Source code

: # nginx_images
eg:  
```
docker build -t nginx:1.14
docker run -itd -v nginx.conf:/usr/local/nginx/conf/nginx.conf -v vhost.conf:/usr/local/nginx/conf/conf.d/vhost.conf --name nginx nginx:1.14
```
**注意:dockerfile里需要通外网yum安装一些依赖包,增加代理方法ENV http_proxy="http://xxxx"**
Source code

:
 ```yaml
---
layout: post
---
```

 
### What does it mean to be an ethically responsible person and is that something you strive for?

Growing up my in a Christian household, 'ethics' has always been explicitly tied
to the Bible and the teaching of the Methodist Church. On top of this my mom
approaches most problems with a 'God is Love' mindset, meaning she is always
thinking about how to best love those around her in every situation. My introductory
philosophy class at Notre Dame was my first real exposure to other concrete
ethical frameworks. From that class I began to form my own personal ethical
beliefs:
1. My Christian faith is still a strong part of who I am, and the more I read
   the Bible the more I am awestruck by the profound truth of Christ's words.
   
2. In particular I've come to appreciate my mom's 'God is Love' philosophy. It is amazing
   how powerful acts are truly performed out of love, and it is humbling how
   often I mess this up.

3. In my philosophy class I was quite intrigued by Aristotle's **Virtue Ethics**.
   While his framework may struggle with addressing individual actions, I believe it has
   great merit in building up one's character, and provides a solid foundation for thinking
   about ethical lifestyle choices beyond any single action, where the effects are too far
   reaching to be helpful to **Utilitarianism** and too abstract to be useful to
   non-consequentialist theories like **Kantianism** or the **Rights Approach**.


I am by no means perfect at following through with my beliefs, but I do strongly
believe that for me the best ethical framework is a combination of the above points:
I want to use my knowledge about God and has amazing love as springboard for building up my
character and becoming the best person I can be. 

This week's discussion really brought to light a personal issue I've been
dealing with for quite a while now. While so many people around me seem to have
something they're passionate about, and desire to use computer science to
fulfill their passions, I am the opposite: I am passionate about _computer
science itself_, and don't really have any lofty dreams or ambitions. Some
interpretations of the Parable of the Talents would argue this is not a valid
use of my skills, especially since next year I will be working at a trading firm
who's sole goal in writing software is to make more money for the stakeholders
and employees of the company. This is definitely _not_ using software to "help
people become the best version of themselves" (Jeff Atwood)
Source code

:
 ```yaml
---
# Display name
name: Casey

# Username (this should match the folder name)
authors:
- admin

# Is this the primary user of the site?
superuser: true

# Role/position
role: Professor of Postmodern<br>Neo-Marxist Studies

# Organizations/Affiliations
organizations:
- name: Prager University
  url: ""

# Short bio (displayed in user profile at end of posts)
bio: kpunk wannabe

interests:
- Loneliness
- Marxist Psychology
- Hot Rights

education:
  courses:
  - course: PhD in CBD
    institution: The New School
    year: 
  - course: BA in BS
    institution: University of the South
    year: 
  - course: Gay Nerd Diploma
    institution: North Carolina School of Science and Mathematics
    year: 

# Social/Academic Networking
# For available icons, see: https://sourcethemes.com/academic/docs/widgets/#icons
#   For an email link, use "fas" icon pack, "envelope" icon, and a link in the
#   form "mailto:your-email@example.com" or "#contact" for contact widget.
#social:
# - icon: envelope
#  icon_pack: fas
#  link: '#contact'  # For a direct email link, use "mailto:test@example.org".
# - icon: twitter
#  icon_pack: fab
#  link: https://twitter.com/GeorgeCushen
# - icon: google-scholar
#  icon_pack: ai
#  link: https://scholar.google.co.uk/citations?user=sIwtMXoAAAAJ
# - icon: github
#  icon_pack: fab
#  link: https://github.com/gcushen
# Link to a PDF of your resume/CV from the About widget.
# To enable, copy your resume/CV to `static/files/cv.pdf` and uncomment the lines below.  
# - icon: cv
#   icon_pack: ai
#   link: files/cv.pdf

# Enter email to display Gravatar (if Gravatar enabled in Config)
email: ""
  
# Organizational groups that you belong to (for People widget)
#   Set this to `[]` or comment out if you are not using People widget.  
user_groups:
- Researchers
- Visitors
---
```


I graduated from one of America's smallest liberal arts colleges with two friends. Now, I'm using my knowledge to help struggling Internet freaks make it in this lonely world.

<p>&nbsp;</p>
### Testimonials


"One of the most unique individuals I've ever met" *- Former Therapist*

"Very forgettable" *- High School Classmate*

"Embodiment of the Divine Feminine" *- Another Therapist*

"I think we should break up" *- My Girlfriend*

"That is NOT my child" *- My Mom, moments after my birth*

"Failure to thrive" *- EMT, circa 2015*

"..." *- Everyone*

* Requirement *
The material above should be given again in full, exactly.

* Task response *
Source code

: # nginx_images
eg:  
```
docker build -t nginx:1.14
docker run -itd -v nginx.conf:/usr/local/nginx/conf/nginx.conf -v vhost.conf:/usr/local/nginx/conf/conf.d/vhost.conf --name nginx nginx:1.14
```
**注意:dockerfile里需要通外网yum安装一些依赖包,增加代理方法ENV http_proxy="http://xxxx"**
Source code

:
 ```yaml
---
layout: post
---
```

 
### What does it mean to be an ethically responsible person and is that something you strive for?

Growing up my in a Christian household, 'ethics' has always been explicitly tied
to the Bible and the teaching of the Methodist Church. On top of this my mom
approaches most problems with a 'God is Love' mindset, meaning she is always
thinking about how to best love those around her in every situation. My introductory
philosophy class at Notre Dame was my first real exposure to other concrete
ethical frameworks. From that class I began to form my own personal ethical
beliefs:
1. My Christian faith is still a strong part of who I am, and the more I read
   the Bible the more I am awestruck by the profound truth of Christ's words.
   
2. In particular I've come to appreciate my mom's 'God is Love' philosophy. It is amazing
   how powerful acts are truly performed out of love, and it is humbling how
   often I mess this up.

3. In my philosophy class I was quite intrigued by Aristotle's **Virtue Ethics**.
   While his framework may struggle with addressing individual actions, I believe it has
   great merit in building up one's character, and provides a solid foundation for thinking
   about ethical lifestyle choices beyond any single action, where the effects are too far
   reaching to be helpful to **Utilitarianism** and too abstract to be useful to
   non-consequentialist theories like **Kantianism** or the **Rights Approach**.


I am by no means perfect at following through with my beliefs, but I do strongly
believe that for me the best ethical framework is a combination of the above points:
I want to use my knowledge about God and has amazing love as springboard for building up my
character and becoming the best person I can be. 

This week's discussion really brought to light a personal issue I've been
dealing with for quite a while now. While so many people around me seem to have
something they're passionate about, and desire to use computer science to
fulfill their passions, I am the opposite: I am passionate about _computer
science itself_, and don't really have any lofty dreams or ambitions. Some
interpretations of the Parable of the Talents would argue this is not a valid
use of my skills, especially since next year I will be working at a trading firm
who's sole goal in writing software is to make more money for the stakeholders
and employees of the company. This is definitely _not_ using software to "help
people become the best version of themselves" (Jeff Atwood)
Source code

:
 ```yaml
---
# Display name
name: Casey

# Username (this should match the folder name)
authors:
- admin

# Is this the primary user of the site?
superuser: true

# Role/position
role: Professor of Postmodern<br>Neo-Marxist Studies

# Organizations/Affiliations
organizations:
- name: Prager University
  url: ""

# Short bio (displayed in user profile at end of posts)
bio: kpunk wannabe

interests:
- Loneliness
- Marxist Psychology
- Hot Rights

education:
  courses:
  - course: PhD in CBD
    institution: The New School
    year: 
  - course: BA in BS
    institution: University of the South
    year: 
  - course: Gay Nerd Diploma
    institution: North Carolina School of Science and Mathematics
    year: 

# Social/Academic Networking
# For available icons, see: https://sourcethemes.com/academic/docs/widgets/#icons
#   For an email link, use "fas" icon pack, "envelope" icon, and a link in the
#   form "mailto:your-email@example.com" or "#contact" for contact widget.
#social:
# - icon: envelope
#  icon_pack: fas
#  link: '#contact'  # For a direct email link, use "mailto:test@example.org".
# - icon: twitter
#  icon_pack: fab
#  link: https://twitter.com/GeorgeCushen
# - icon: google-scholar
#  icon_pack: ai
#  link: https://scholar.google.co.uk/citations?user=sIwtMXoAAAAJ
# - icon: github
#  icon_pack: fab
#  link: https://github.com/gcushen
# Link to a PDF of your resume/CV from the About widget.
# To enable, copy your resume/CV to `static/files/cv.pdf` and uncomment the lines below.  
# - icon: cv
#   icon_pack: ai
#   link: files/cv.pdf

# Enter email to display Gravatar (if Gravatar enabled in Config)
email: ""
  
# Organizational groups that you belong to (for People widget)
#   Set this to `[]` or comment out if you are not using People widget.  
user_groups:
- Researchers
- Visitors
---
```


I graduated from one of America's smallest liberal arts colleges with two friends. Now, I'm using my knowledge to help struggling Internet freaks make it in this lonely world.

<p>&nbsp;</p>
### Testimonials


"One of the most unique individuals I've ever met" *- Former Therapist*

"Very forgettable" *- High School Classmate*

"Embodiment of the Divine Feminine" *- Another Therapist*

"I think we should break up" *- My Girlfriend*

"That is NOT my child" *- My Mom, moments after my birth*

"Failure to thrive" *- EMT, circa 2015*

"..." *- Everyone*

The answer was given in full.